→ **Directions**
For the listing below, return the line containing "- **URL**: https://ambientcg.com/", the line containing "- **License**: Public Domain", and all lines in between, exactly as written and nothing else.

□ □ □ □

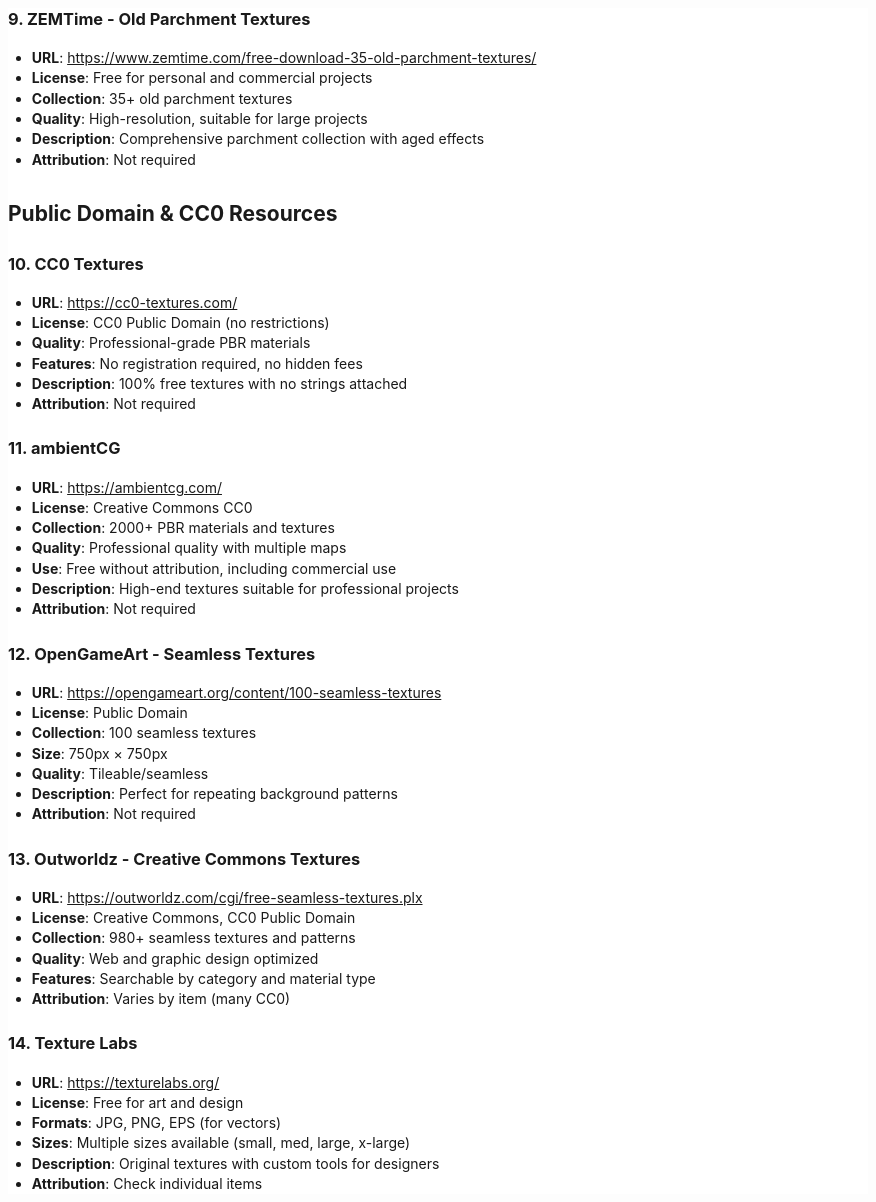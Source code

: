 ### 9. **ZEMTime - Old Parchment Textures**
- **URL**: https://www.zemtime.com/free-download-35-old-parchment-textures/
- **License**: Free for personal and commercial projects
- **Collection**: 35+ old parchment textures
- **Quality**: High-resolution, suitable for large projects
- **Description**: Comprehensive parchment collection with aged effects
- **Attribution**: Not required

## Public Domain & CC0 Resources

### 10. **CC0 Textures**
- **URL**: https://cc0-textures.com/
- **License**: CC0 Public Domain (no restrictions)
- **Quality**: Professional-grade PBR materials
- **Features**: No registration required, no hidden fees
- **Description**: 100% free textures with no strings attached
- **Attribution**: Not required

### 11. **ambientCG**
- **URL**: https://ambientcg.com/
- **License**: Creative Commons CC0
- **Collection**: 2000+ PBR materials and textures
- **Quality**: Professional quality with multiple maps
- **Use**: Free without attribution, including commercial use
- **Description**: High-end textures suitable for professional projects
- **Attribution**: Not required

### 12. **OpenGameArt - Seamless Textures**
- **URL**: https://opengameart.org/content/100-seamless-textures
- **License**: Public Domain
- **Collection**: 100 seamless textures
- **Size**: 750px × 750px
- **Quality**: Tileable/seamless
- **Description**: Perfect for repeating background patterns
- **Attribution**: Not required

### 13. **Outworldz - Creative Commons Textures**
- **URL**: https://outworldz.com/cgi/free-seamless-textures.plx
- **License**: Creative Commons, CC0 Public Domain
- **Collection**: 980+ seamless textures and patterns
- **Quality**: Web and graphic design optimized
- **Features**: Searchable by category and material type
- **Attribution**: Varies by item (many CC0)

### 14. **Texture Labs**
- **URL**: https://texturelabs.org/
- **License**: Free for art and design
- **Formats**: JPG, PNG, EPS (for vectors)
- **Sizes**: Multiple sizes available (small, med, large, x-large)
- **Description**: Original textures with custom tools for designers
- **Attribution**: Check individual items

□ □ □ □

→ **Task response**
- **URL**: https://ambientcg.com/
- **License**: Creative Commons CC0
- **Collection**: 2000+ PBR materials and textures
- **Quality**: Professional quality with multiple maps
- **Use**: Free without attribution, including commercial use
- **Description**: High-end textures suitable for professional projects
- **Attribution**: Not required

### 12. **OpenGameArt - Seamless Textures**
- **URL**: https://opengameart.org/content/100-seamless-textures
- **License**: Public Domain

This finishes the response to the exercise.